Japan was a country in which the relationship between money and politics could not be ignored, for money was politics. Corruption in Japan had always been closely associated with deals with arms companies, as Basil Zaharoff discovered to his advantage. But the nature of the deals and the power of the middlemen were concealed behind what the Japanese called the kuromaku, or ‘black curtain’.4
The key agent used by Lockheed in Japan was one Yoshio Kodama, aka ‘The Monster’. After spending three years in prison on war crimes charges after the Second World War, Kodama was set free by the US occupying forces on the grounds that he would make a good ally in the Cold War fight against communism. He then took his fortune – earned by supplying Japanese troops during the war and looting diamonds and platinum from areas conquered by Japan – and put it to work in his country’s politics. Variously described as an organized crime boss and a CIA asset, he helped found and fund the dominant Liberal Democratic Party.5
In the late 1950s, Lockheed paid bribes of about $1.5m to $2m to various officials and a fee of $750,000 to Kodama to secure an order for 230 Starfighter planes.

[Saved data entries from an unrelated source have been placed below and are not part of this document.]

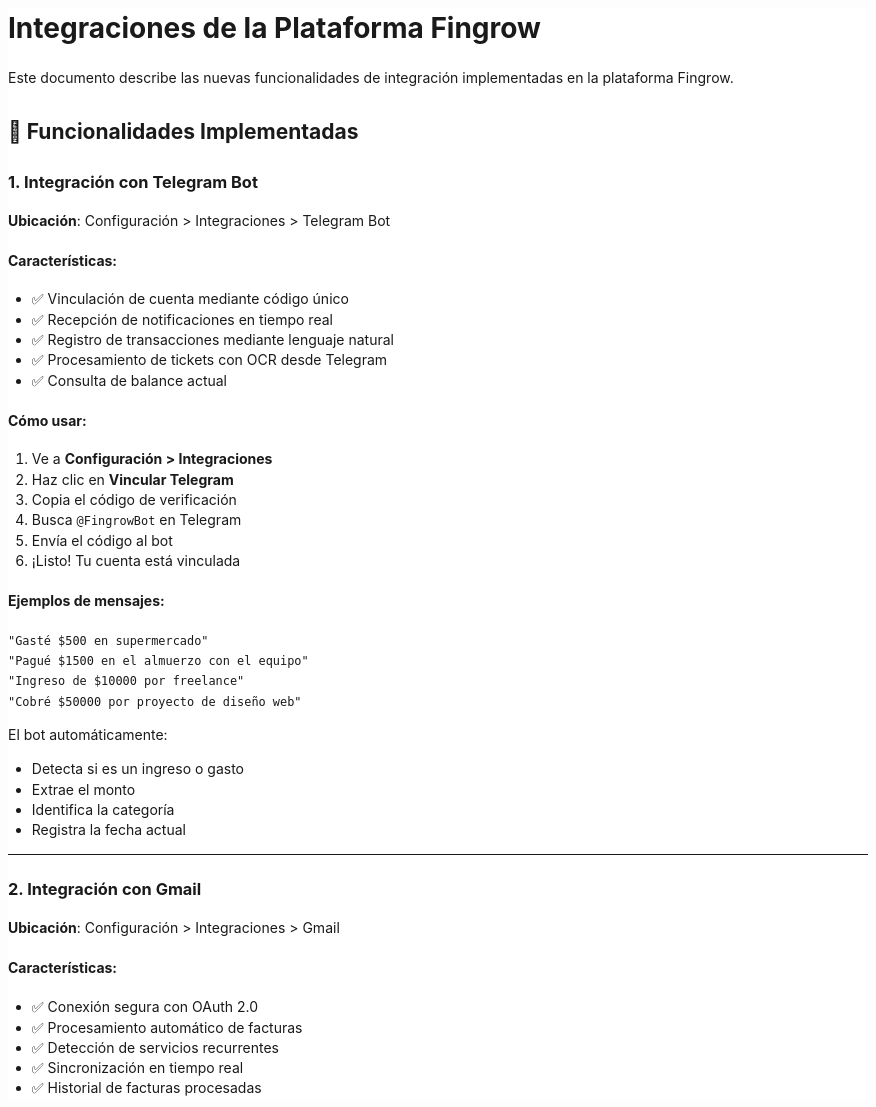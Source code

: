 # Integraciones de la Plataforma Fingrow

Este documento describe las nuevas funcionalidades de integración implementadas en la plataforma Fingrow.

## 🚀 Funcionalidades Implementadas

### 1. Integración con Telegram Bot

**Ubicación**: Configuración > Integraciones > Telegram Bot

#### Características:
- ✅ Vinculación de cuenta mediante código único
- ✅ Recepción de notificaciones en tiempo real
- ✅ Registro de transacciones mediante lenguaje natural
- ✅ Procesamiento de tickets con OCR desde Telegram
- ✅ Consulta de balance actual

#### Cómo usar:
1. Ve a **Configuración > Integraciones**
2. Haz clic en **Vincular Telegram**
3. Copia el código de verificación
4. Busca `@FingrowBot` en Telegram
5. Envía el código al bot
6. ¡Listo! Tu cuenta está vinculada

#### Ejemplos de mensajes:
```
"Gasté $500 en supermercado"
"Pagué $1500 en el almuerzo con el equipo"
"Ingreso de $10000 por freelance"
"Cobré $50000 por proyecto de diseño web"
```

El bot automáticamente:
- Detecta si es un ingreso o gasto
- Extrae el monto
- Identifica la categoría
- Registra la fecha actual

---

### 2. Integración con Gmail

**Ubicación**: Configuración > Integraciones > Gmail

#### Características:
- ✅ Conexión segura con OAuth 2.0
- ✅ Procesamiento automático de facturas
- ✅ Detección de servicios recurrentes
- ✅ Sincronización en tiempo real
- ✅ Historial de facturas procesadas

The details of the bribes were passed on to the CIA, which confirmed that every move made was approved by Washington. Lockheed was seen to be conducting a deep layer of Washington foreign policy.6 This marked the high point of the Starfighter. It was sold to the German air force, and over a ten-year period crashed 178 times, killing a total of eighty-five German pilots. It earned the nickname ‘the Flying Coffin’, and a group of fifty widows of the pilots sued the company.7
Over ten years later Lockheed again utilized Kodama to fend off four other bidders and secure a massive deal to sell TriStar planes. Kodama was paid $5m for disbursing $7m of bribes including $1.7m to the Japanese Prime Minister, Kakuei Tanaka. Richard Nixon intervened personally, as did the British Prime Minister, Ted Heath, on behalf of the TriStar’s engine-maker, Rolls-Royce. It was later alleged that Lockheed donated a million dollars to Nixon’s 1972 campaign within weeks of winning the contract. Five years later, after leaving office, Tanaka was jailed for accepting the bribe.8
Lockheed executives claimed not to know or care where their money went, as long as they won the contract. Dan Haughton, the CEO, had the following to say under questioning by Senator Proxmire:
THE CHAIRMAN: Do you or don’t you have accurate information as to payments that have been made, where your money goes, the officials who receive it?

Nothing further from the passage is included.